18 February 2009 – Five nuclear projects are on a Department of Energy short list to receive $18.5 billion in government-backed loans, according to Reuters. The number narrowed to five from 14 last year.
Comanche Peak Nuclear Power Co.; NRG Energy's South Texas Project Units 3 & 4, both in Texas; Unistar Nuclear's Calvert Cliffs 3 reactor in Maryland; and SCANA Corp/Santee Cooper's two-unit expansion at the Summer station in South Carolina are among five projects still under DOE consideration, officials said.
Last year, developers of 14 new nuclear plants requested DOE guarantees totaling $122 billion, exceeding the program's budget.

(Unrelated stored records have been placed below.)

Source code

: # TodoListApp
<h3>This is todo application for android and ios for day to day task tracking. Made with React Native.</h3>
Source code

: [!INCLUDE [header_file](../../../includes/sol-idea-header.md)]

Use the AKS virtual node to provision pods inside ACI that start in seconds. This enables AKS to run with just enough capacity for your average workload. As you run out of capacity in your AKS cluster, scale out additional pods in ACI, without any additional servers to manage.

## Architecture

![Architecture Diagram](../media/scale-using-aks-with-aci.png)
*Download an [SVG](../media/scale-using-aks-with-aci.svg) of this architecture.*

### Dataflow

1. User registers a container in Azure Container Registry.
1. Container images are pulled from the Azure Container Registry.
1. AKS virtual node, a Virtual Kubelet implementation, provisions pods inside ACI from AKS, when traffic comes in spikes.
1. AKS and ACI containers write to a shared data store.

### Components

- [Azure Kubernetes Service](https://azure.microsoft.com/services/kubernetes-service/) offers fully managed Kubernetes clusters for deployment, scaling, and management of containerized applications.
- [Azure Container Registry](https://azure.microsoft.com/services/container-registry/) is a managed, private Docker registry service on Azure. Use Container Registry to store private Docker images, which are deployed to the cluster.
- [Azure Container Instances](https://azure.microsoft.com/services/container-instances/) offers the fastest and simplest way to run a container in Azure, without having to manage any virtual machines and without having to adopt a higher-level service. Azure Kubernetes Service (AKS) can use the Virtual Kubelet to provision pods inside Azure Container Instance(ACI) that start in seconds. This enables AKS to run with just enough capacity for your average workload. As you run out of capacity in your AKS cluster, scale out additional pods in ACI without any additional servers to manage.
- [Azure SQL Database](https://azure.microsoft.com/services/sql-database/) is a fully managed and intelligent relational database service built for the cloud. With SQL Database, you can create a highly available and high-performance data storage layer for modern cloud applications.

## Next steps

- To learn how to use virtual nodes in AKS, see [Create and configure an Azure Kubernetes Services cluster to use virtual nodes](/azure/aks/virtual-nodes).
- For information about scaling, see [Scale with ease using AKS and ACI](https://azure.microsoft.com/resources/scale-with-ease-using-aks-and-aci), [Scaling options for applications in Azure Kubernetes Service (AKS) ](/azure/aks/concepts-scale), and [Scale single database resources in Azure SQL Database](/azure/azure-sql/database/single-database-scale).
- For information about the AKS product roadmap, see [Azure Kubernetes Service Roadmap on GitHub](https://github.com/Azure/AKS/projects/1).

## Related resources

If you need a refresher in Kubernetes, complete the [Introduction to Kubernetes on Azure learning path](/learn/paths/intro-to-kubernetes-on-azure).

George Vanderheyden, president of Unistar Nuclear Energy, a joint venture of Constellation Energy and EDF Group of France, said DOE told the company this month it was one of five projects in the running.
"We were quite excited to reach that next step," Vanderheyden said in the Reuters report.
A spokesman for Comanche Peak Nuclear, a joint venture of Dallas-based Luminant, part of Energy Future Holdings, and Mitsubishi Heavy Industries, confirmed with Reuters that the company was also on the short list. The venture is considering two new reactors at Luminant's existing Comanche Peak site in north Texas.
"We have been notified that we are still in the running," said Mollie Gore, spokeswoman for Santee Cooper, a state-owned electric and water utility, and partner in the Summer expansion with SCANA's South Carolina Electric & Gas unit. Last week state regulators approved SCE&G's $9.8 billion plan for two reactors.
With a cost of $5 billion to $12 billion for each new reactor, depending on size and design, the DOE program is expected to fund only a few projects. The DOE process will determine which new reactors get built, NRG's CEO said.